Sunday afternoon, as I consorted with my daughter and cousins, someone knocked on my screen door.


The knocker: a twentysomething male with an ample plate of tasty-looking spaghetti in his grip. He was offering it free of charge.

Having never laid eyes on this man before, I politely refused and sent him on his way.


Though I've never personally had the privilege, some people like to welcome newcomers to their neighborhood by showing up at their door bearing grub. But those people traditionally smile, introduce themselves, extend a verbal welcome, and are generally pleasant. They don't just materialize, fail to identify themselves, blurt "Want some spaghetti?" in the manner of a coke dealer and then disappear into the shadows.


Or maybe I'm just old-fashioned.


Still, Spaghetti Man's visit carried upside—it served as a tailor-made opportunity to show my daughter how to handle strangers bearing gifts. Like many youngsters, Josie is a very trusting girl and I am simply trying to prepare her for the world at a young age. It's a world full of people who are not to be trusted—even if they seem really, really nice..

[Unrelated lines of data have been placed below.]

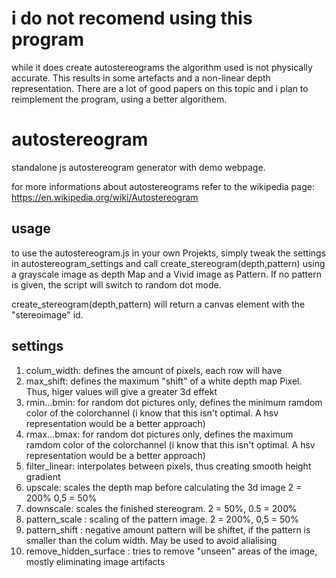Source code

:# i do not recomend using this program
while it does create autostereograms the algorithm used is not physically accurate.
This results in some artefacts and a non-linear depth representation.
There are a lot of good papers on this topic and i plan to reimplement the program,
using a better algorithem.

# autostereogram
standalone js autostereogram generator with demo webpage.

for more informations about autostereograms refer to the wikipedia page:
https://en.wikipedia.org/wiki/Autostereogram

## usage
to use the autostereogram.js in your own Projekts, simply tweak the settings in autostereogram\_settings and call create\_stereogram(depth,pattern) using a grayscale image as depth Map and a Vivid image as Pattern. If no pattern is given, the script will switch to random dot mode.

create\_stereogram(depth,pattern) will return a canvas element with the "stereoimage" id. 

## settings
1. colum_width: defines the amount of pixels, each row will have
2. max_shift: defines the maximum "shift" of a white depth map Pixel. Thus, higer values will give a greater 3d effekt
3. rmin...bmin: for random dot pictures only, defines the minimum ramdom color of the colorchannel (i know that this isn't optimal. A hsv representation would be a better approach)
4. rmax...bmax: for random dot pictures only, defines the maximum ramdom color of the colorchannel (i know that this isn't optimal. A hsv representation would be a better approach)
5. filter_linear: interpolates between pixels, thus creating smooth height gradient
6. upscale: scales the depth map before calculating the 3d image 2 = 200% 0,5 = 50%
7. downscale: scales the finished stereogram. 2 = 50%, 0.5 = 200%
8. pattern_scale : scaling of the pattern image. 2 = 200%, 0,5 = 50%
9. pattern_shift : negative amount pattern will be shiftet, if the pattern is smaller than the colum width. May be used to avoid alialising
10. remove\_hidden\_surface : tries to remove "unseen" areas of the image, mostly eliminating image artifacts



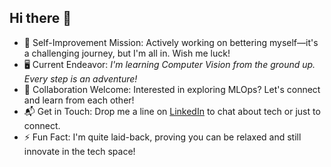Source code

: ## Hi there 👋

- 🌱 Self-Improvement Mission: Actively working on bettering myself—it's a challenging journey, but I'm all in. Wish me luck!
- 🖥️ Current Endeavor: _I'm learning Computer Vision from the ground up. Every step is an adventure!_
- 🤝 Collaboration Welcome: Interested in exploring MLOps? Let's connect and learn from each other!
- 📬 Get in Touch: Drop me a line on [LinkedIn](https://www.linkedin.com/in/usmanasimsaikhu) to chat about tech or just to connect.
- ⚡ Fun Fact: I'm quite laid-back, proving you can be relaxed and still innovate in the tech space!
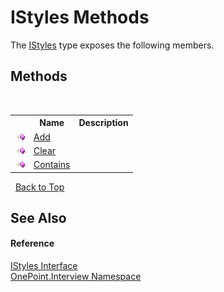 # IStyles Methods
 

The <a href="T_OnePoint_Interview_IStyles">IStyles</a> type exposes the following members.


## Methods
&nbsp;<table><tr><th></th><th>Name</th><th>Description</th></tr><tr><td>![Public method](media/pubmethod.gif "Public method")</td><td><a href="M_OnePoint_Interview_IStyles_Add">Add</a></td><td /></tr><tr><td>![Public method](media/pubmethod.gif "Public method")</td><td><a href="M_OnePoint_Interview_IStyles_Clear">Clear</a></td><td /></tr><tr><td>![Public method](media/pubmethod.gif "Public method")</td><td><a href="M_OnePoint_Interview_IStyles_Contains">Contains</a></td><td /></tr></table>&nbsp;
<a href="#istyles-methods">Back to Top</a>

## See Also


#### Reference
<a href="T_OnePoint_Interview_IStyles">IStyles Interface</a><br /><a href="N_OnePoint_Interview">OnePoint.Interview Namespace</a><br />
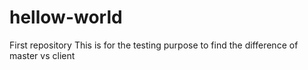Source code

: # hellow-world
First repository
This is for the testing purpose to find the difference of master vs client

For me personally, trust doesn't come very easy.


I've been lied to a lot, even tricked. I've been let down too many times by too many people to count. I've had people completely misrepresent themselves to me, and not find out until much later who I was really dealing with. Excuse the wussiness, but...many of these experiences really hurt.

They played a role in sending me to the funny farm for eight days back in 2012. They affect me to this day.


I don't "let in" many people anymore. Almost none. With very few exceptions, my guard is locked in the "up" position—in relationships, in friendships, professionally.


I've disassociated with solid people over the years for no other reason than they seemed poised to "crack my exterior"—the risk of pain was not worth the potential reward of opening up, being the real me, letting the guard completely down.


Then Shannon—that's an alias; I don't think she'd appreciate me using her real name—came along. We met once a few years ago, didn't see each other for deep, then became fast friends when our paths finally crossed again. She was extremely nice to me, so obviously I didn't trust her. However, as the months passed we got closer and closer...hammering out a small chip in my exterior.


I'm not 100% sure, but I think I may have even developed feelings for her—something I thought I was no longer capable of. You know, trust, wall, blah blah blah.


Then she disappeared. Just quit speaking to me. No warning or explanation whatsoever. She was just gone, ignoring any attempt I made to contact her. For a time I even feared she'd been murdered, but that was quickly (and thankfully) disproved. After about a month of futile attempts at contact, I just gave up. Shannon stayed MIA. In time, I more or less forgot about her...until recently coming across a photo album in which she is still prominently displayed.


Everything came flooding back...including the mopes over losing her.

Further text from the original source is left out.